Aim of the task
Copy word for word the lines in the records below, starting at the line with "- [ ] Admin screen" and ending at the line with "# Choi2018 M14". Skip the pictures.

━━━━━━━━

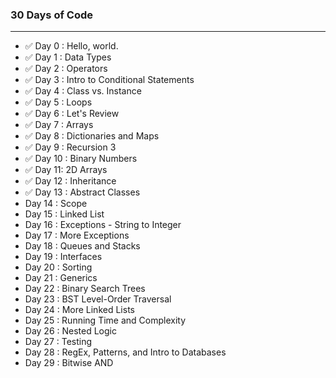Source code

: ### 30 Days of Code

---

- ✅ Day 0 : Hello, world.
- ✅ Day 1 : Data Types
- ✅ Day 2 : Operators
- ✅ Day 3 : Intro to Conditional Statements
- ✅ Day 4 : Class vs. Instance
- ✅ Day 5 : Loops
- ✅ Day 6 : Let's Review
- ✅ Day 7 : Arrays
- ✅ Day 8 : Dictionaries and Maps
- ✅ Day 9 : Recursion 3
- ✅ Day 10 : Binary Numbers
- ✅ Day 11: 2D Arrays
- ✅ Day 12 : Inheritance
- ✅ Day 13 : Abstract Classes
- Day 14 : Scope
- Day 15 : Linked List
- Day 16 : Exceptions - String to Integer
- Day 17 : More Exceptions
- Day 18 : Queues and Stacks
- Day 19 : Interfaces
- Day 20 : Sorting
- Day 21 : Generics
- Day 22 : Binary Search Trees
- Day 23 : BST Level-Order Traversal
- Day 24 : More Linked Lists
- Day 25 : Running Time and Complexity
- Day 26 : Nested Logic
- Day 27 : Testing
- Day 28 : RegEx, Patterns, and Intro to Databases
- Day 29 : Bitwise AND
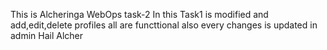 This is Alcheringa WebOps task-2 
In this Task1 is modified and add,edit,delete profiles all are functtional 
also every changes is updated in admin
Hail Alcher
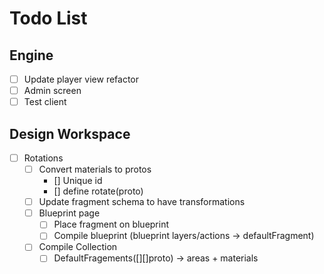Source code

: # Todo List

## Engine
- [ ] Update player view refactor
- [ ] Admin screen
- [ ] Test client

## Design Workspace
- [ ] Rotations
  - [ ] Convert materials to protos
    - [] Unique id 
    - [] define rotate(proto)
  - [ ] Update fragment schema to have transformations 
  - [ ] Blueprint page 
    - [ ] Place fragment on blueprint
    - [ ] Compile blueprint (blueprint layers/actions -> defaultFragment)
  - [ ] Compile Collection 
    - [ ] DefaultFragements([][]proto) -> areas + materials

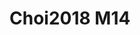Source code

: <a name="material" />

# Choi2018 M14
<script type="application/ld+json">
  {
    "@context": "https://schema.org/",
    "@type": "ChemicalSubstance",
    "http://purl.org/dc/terms/conformsTo":
      {
        "@type": "CreativeWork",
        "@id": "https://bioschemas.org/profiles/ChemicalSubstance/0.4-RELEASE/"
      },
    "@id": "https://egonw.github.io/nanowiki/nanowiki525.html#material",
    "name": "Choi2018 M14",
    "sameAs: "http://127.0.0.1/mediawiki/index.php/Special:URIResolver/Choi2018_M14"
  }
</script>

━━━━━━━━

Expected output
- [ ] Admin screen
- [ ] Test client

## Design Workspace
- [ ] Rotations
  - [ ] Convert materials to protos
    - [] Unique id 
    - [] define rotate(proto)
  - [ ] Update fragment schema to have transformations 
  - [ ] Blueprint page 
    - [ ] Place fragment on blueprint
    - [ ] Compile blueprint (blueprint layers/actions -> defaultFragment)
  - [ ] Compile Collection 
    - [ ] DefaultFragements([][]proto) -> areas + materials

Source code

: <a name="material" />

# Choi2018 M14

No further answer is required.